Giovedì 22 novembre al cinema Odeon prosegue la rassegna cinematografica del Cinestudio con il film Grizzly Man (Usa 2006) di Werner Herzog. Nell’estate del 1990 Timothy Treadwell sui reca in Alaska per vivere insieme agli orsi grizzly. Da allora fa ritorno ogni anno per documentarne da vicino le abitudini, sino al 2003 quando, insieme alla fidanzata, trova la morte proprio ad opera di una di quelle creature che credeva amiche.
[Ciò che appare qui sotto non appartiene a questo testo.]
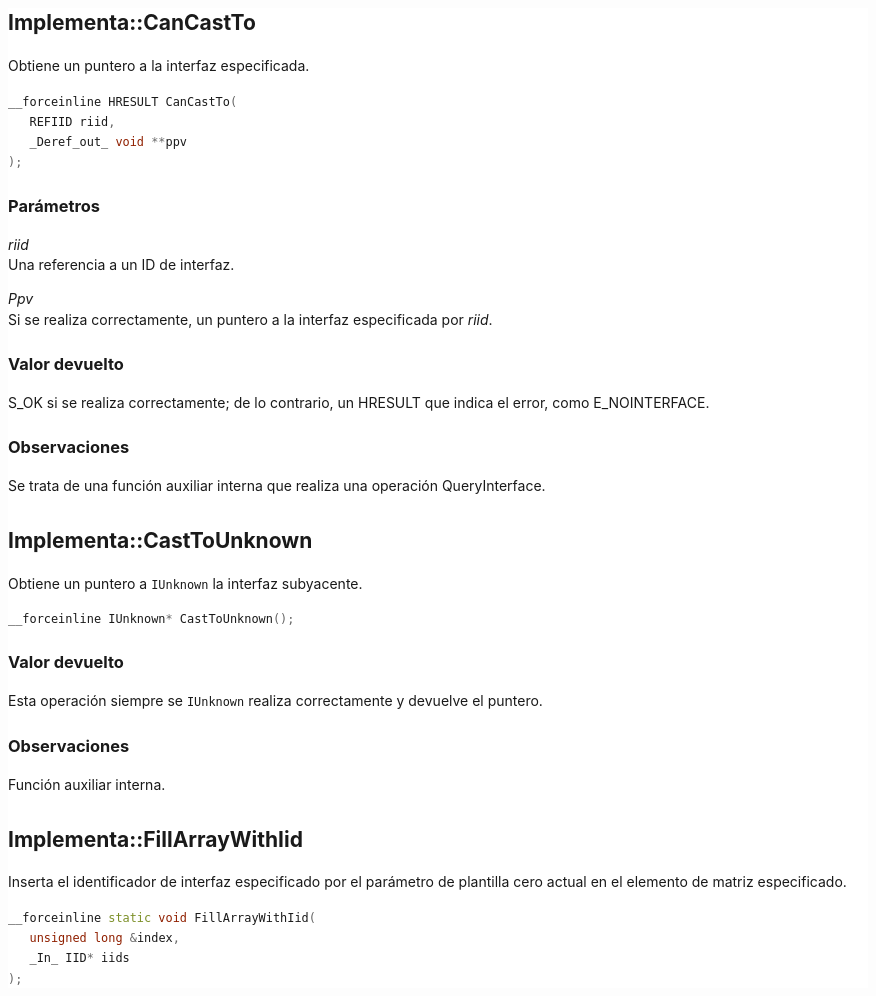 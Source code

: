## <a name="implementscancastto"></a><a name="cancastto"></a>Implementa::CanCastTo

Obtiene un puntero a la interfaz especificada.

```cpp
__forceinline HRESULT CanCastTo(
   REFIID riid,
   _Deref_out_ void **ppv
);
```

### <a name="parameters"></a>Parámetros

*riid*<br/>
Una referencia a un ID de interfaz.

*Ppv*<br/>
Si se realiza correctamente, un puntero a la interfaz especificada por *riid*.

### <a name="return-value"></a>Valor devuelto

S_OK si se realiza correctamente; de lo contrario, un HRESULT que indica el error, como E_NOINTERFACE.

### <a name="remarks"></a>Observaciones

Se trata de una función auxiliar interna que realiza una operación QueryInterface.

## <a name="implementscasttounknown"></a><a name="casttounknown"></a>Implementa::CastToUnknown

Obtiene un puntero a `IUnknown` la interfaz subyacente.

```cpp
__forceinline IUnknown* CastToUnknown();
```

### <a name="return-value"></a>Valor devuelto

Esta operación siempre se `IUnknown` realiza correctamente y devuelve el puntero.

### <a name="remarks"></a>Observaciones

Función auxiliar interna.

## <a name="implementsfillarraywithiid"></a><a name="fillarraywithiid"></a>Implementa::FillArrayWithIid

Inserta el identificador de interfaz especificado por el parámetro de plantilla cero actual en el elemento de matriz especificado.

```cpp
__forceinline static void FillArrayWithIid(
   unsigned long &index,
   _In_ IID* iids
);
```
E’ un accorato incontro postumo quello avvenuto tra Werner Herzog e Timothy Treadwell vittima di un tragico destino. L’uno regista di fama internazionale, l’altro ecologista e filmaker radicale che ha pagato con la vita il fatto di esserlo. Entrambi nutriti dall’idea che con le immagini filmate si possono raccontare grandi storie, aprire inimmaginabili squarci sulla realtà anche a costo del sacrificio estremo. In effetti pare incredibile che un uomo possa aver vissuto tredici estati della sua esistenza nel parco naturale di Katmai in Alaska, da solo o talvolta in compagnia di qualche fidanzata, circondato dagli orsi grizzly, rigorosamente disarmato, con l’obiettivo di fronteggiare i bracconieri. Dal 1998 Treadwell portò con se anche un paio di telecamere digitali con cui realizzò un fiume di immagini delle sue esperienze tra gli orsi. Finché, un giorno di fine estate del 2003, avvenne la tragedia annunciata: un orso meno docile degli altri, o forse solo più affamato, sbranò Treadwell e la sua compagna Amie Huguenard. Una storia così non poteva non affascinare un regista-filosofo come Herzog. Chi era Thimothy Treadwell, perché fece quella scelta così estrema, cosa ha lasciato e soprattutto cosa possiamo pensare di un essere umano che per amore di conoscenza e desiderio di protezione di una specie diversa dalla sua era arrivato al punto di voler diventare egli stesso un orso? Sono questi gli interrogativi di "Grizzly Men", un documentario nel classico stile del regista tedesco: estremo, poetico e impressionante come tutto il suo cinema. Un film che a tratti ricorda l’impresa impossibile di "Fitzcarraldo" con la sua sfida alla natura. Treadwell come Kinski, come gli eroi tormentati e solitari che vivono nel cinema di Herzog in cui vita, sfida alla morte e immagini si fondono in un tutt’uno.
L’incontro di Herzog con Treadwell è stato necessariamente un incontro cinematografico grazie alle decine e decine di ore di filmati trovati dopo la sua morte. Treadwell vi compare sempre in primo piano, davanti alla telecamera posta su un treppiede, con gli orsi dietro di lui. Nella sua solitudine di fronte alla natura egli parla ad un ipotetico pubblico da diretta TV con un furore a tratti eccessivamente narcisistico con la consapevolezza che le parole che sta pronunciando potrebbero essere le ultime.
L’esigenza profonda di Herzog è stata dunque dare un senso a quel flusso caotico di immagini, portare a conoscenza del mondo, con acuta riflessione e sensibilità, ciò che Treadwell, nella sua folle impresa, ha voluto fare della sua vita. La vicenda si dipana, allo stesso tempo, con stile sobrio e drammatico attraverso le immagini di Treadwell, la voce narrante dello stesso Herzog e una sequenza di personaggi collaterali: amici, familiari, ecologisti del gruppo grizzly people. Il fulcro del documentario è tuttavia la tensione tra la visione idilliaca e armonica che Treadwell ha della natura nella quale si immerge, e quella pessimistica e disincantata di Herzog che legge invece, nelle splendide e spontanee immagini degli orsi “rubate” da Tim, la conferma di una natura ostile e spietata nei suoi meccanismi regolatori più atavici e immutabili. Il ritratto postumo di Treadwell ossessionato dal suo folle e ingenuo coraggio sembra essere il profilo di chi, oltre che paladino dei grizzly dell’Alaska, fosse alla ricerca tormentata di sé.